Hogart e Töpffer, visti in prospettiva e alla luce di ciò che è venuto dopo di loro, sembrano rappresentare due ideali strade parallele sulle quali si è mosso poi il fumetto: una realistico-razionale-avventurosa, derivante da Hogarth, e una anarco-lunatico-schizofrenica, derivante fa Töpffer.
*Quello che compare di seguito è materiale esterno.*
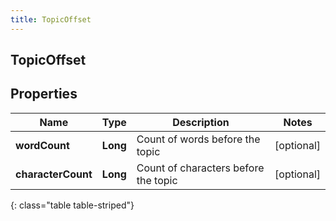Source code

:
 ```yaml
---
title: TopicOffset
---
```

## TopicOffset


## Properties

| Name | Type | Description | Notes |
| ------------ | ------------- | ------------- | ------------- |
| **wordCount** | <!----><!---->**Long**<!----> | Count of words before the topic  |  [optional] |
| **characterCount** | <!----><!---->**Long**<!----> | Count of characters before the topic  |  [optional] |
{: class="table table-striped"}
Se agli albori del XX secolo è quella che potremmo chiamare “corrente Töpffer ” ad avere più diffusione e interpreti, con il lavoro imprendibile e geniale di Winsor McCay e George Herriman, dalla fine degli anni Venti si impone marcatamente l’altra, la “corrente Hogarth”, grazie soprattutto a tre grandi autori, Hal Foster, Alex Raymond e Milton Caniff, che realizzano a puntate sui quotidiani avventure fantastiche che monopolizzano l’attenzione dei lettori. Certo, le strip di Krazy Kat  continuano, così come le tavole di Little Nemo, ma sono Tarzan e Flash Gordon prima e Terry e i pirati poi, a imporsi nettamente sul mercato.
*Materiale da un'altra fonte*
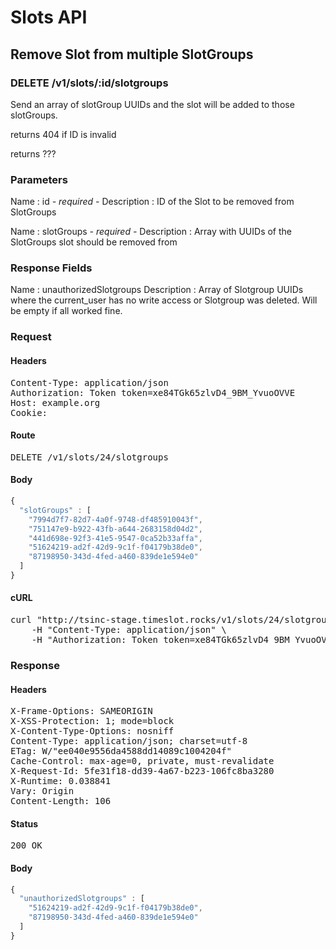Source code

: # Slots API

## Remove Slot from multiple SlotGroups

### DELETE /v1/slots/:id/slotgroups

Send an array of slotGroup UUIDs and the slot will be added to those slotGroups.

returns 404 if ID is invalid

returns ???

### Parameters

Name : id *- required -*
Description : ID of the Slot to be removed from SlotGroups

Name : slotGroups *- required -*
Description : Array with UUIDs of the SlotGroups slot should be removed from


### Response Fields

Name : unauthorizedSlotgroups
Description : Array of Slotgroup UUIDs where the current_user has no write access or Slotgroup was deleted. Will be empty if all worked fine.

### Request

#### Headers

<pre>Content-Type: application/json
Authorization: Token token=xe84TGk65zlvD4_9BM_YvuoOVVE
Host: example.org
Cookie: </pre>

#### Route

<pre>DELETE /v1/slots/24/slotgroups</pre>

#### Body
```javascript
{
  "slotGroups" : [
    "7994d7f7-82d7-4a0f-9748-df485910043f",
    "751147e9-b922-43fb-a644-2683158d04d2",
    "441d698e-92f3-41e5-9547-0ca52b33affa",
    "51624219-ad2f-42d9-9c1f-f04179b38de0",
    "87198950-343d-4fed-a460-839de1e594e0"
  ]
}
```


#### cURL

<pre class="request">curl &quot;http://tsinc-stage.timeslot.rocks/v1/slots/24/slotgroups&quot; -d &#39;{&quot;slotGroups&quot;:[&quot;7994d7f7-82d7-4a0f-9748-df485910043f&quot;,&quot;751147e9-b922-43fb-a644-2683158d04d2&quot;,&quot;441d698e-92f3-41e5-9547-0ca52b33affa&quot;,&quot;51624219-ad2f-42d9-9c1f-f04179b38de0&quot;,&quot;87198950-343d-4fed-a460-839de1e594e0&quot;]}&#39; -X DELETE \
	-H &quot;Content-Type: application/json&quot; \
	-H &quot;Authorization: Token token=xe84TGk65zlvD4_9BM_YvuoOVVE&quot;</pre>

### Response

#### Headers

<pre>X-Frame-Options: SAMEORIGIN
X-XSS-Protection: 1; mode=block
X-Content-Type-Options: nosniff
Content-Type: application/json; charset=utf-8
ETag: W/&quot;ee040e9556da4588dd14089c1004204f&quot;
Cache-Control: max-age=0, private, must-revalidate
X-Request-Id: 5fe31f18-dd39-4a67-b223-106fc8ba3280
X-Runtime: 0.038841
Vary: Origin
Content-Length: 106</pre>

#### Status

<pre>200 OK</pre>

#### Body

```javascript
{
  "unauthorizedSlotgroups" : [
    "51624219-ad2f-42d9-9c1f-f04179b38de0",
    "87198950-343d-4fed-a460-839de1e594e0"
  ]
}
```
Il fumetto, dal punto di vista dell’invenzione formale e delle svisate stilistiche e concettuali, nelle pagine di Foster e Raymond sembra quasi subire un’involuzione, andandosi a cristallizzare nella forma narrativa più classica del “semplice” raccontare una storia, mentre la critica sociale, il guizzo immaginativo, la follia malinconica e turbinante lasciano il posto ai mondi fantastici ma realistici derivati dal romanzo d’appendice ottocentesco. Fra le pagine di Caniff invece il piglio romanzesco si fonde pienamente con la narrazione cinematografica, in un’operazione di grande modernità e bellezza che però in certo modo contribuisce anche a una normalizzazione e a un depotenziamento del fumetto, presentandolo in definitiva come una “copia povera” del cinema.
La grande qualità di queste e altre storie e l’efficacia e bravura di alcuni autori, capaci di catturare pienamente l’attenzione e l’immaginario dei lettori – da Floyd Gottfredson e Carl Barks fino ad alcune vette del fumetto supereroistico – ha fatto sì che da lì in poi la forma realistico-narrativa sia stata la più usata dai fumettisti e la più seguita dal pubblico.
La via di Töpffer, pur se minoritaria, non è stata però abbandonata e ha continuato a fiorire. Lo ha fatto in America con una serie di autori come Robert Crumb e Basil Wolverton che avrebbero dato il via al movimento underground, riconciliando idealmente Töpffer con Hogarth, e ancor prima l’ha fatto in Italia con alcuni autori del primo Corriere dei piccoli fino, appunto, a Benito Jacovitti.
Come un setaccio – istintivo o meno non importa – il fumetto di Jacovitti ha raccolto tutto quel che i decenni hanno sedimentato sulla strada anarchica, sognante e schizofrenica tracciata dalle histories di Töpffer, andandolo a far esplodere sulla tavola come un meteorite e in faccia a noi come una secchiata d’acqua gelata.

Se i padri di Jacovitti sono così lontani e rarefatti, i figli lo sono attualmente ancor di più (se si esclude ovviamente l’allievo di bottega Luca Salvagno).
Gli unici fumettisti la cui follia plastica delle forme, dei personaggi come della tavola, sembra prendere dallo stesso calderone immaginifico e il cui stile è abbastanza isolato da assomigliargli per estremismo, sono forse, anni addietro, il grande Massimo Mattioli e oggi Hurricane Ivan.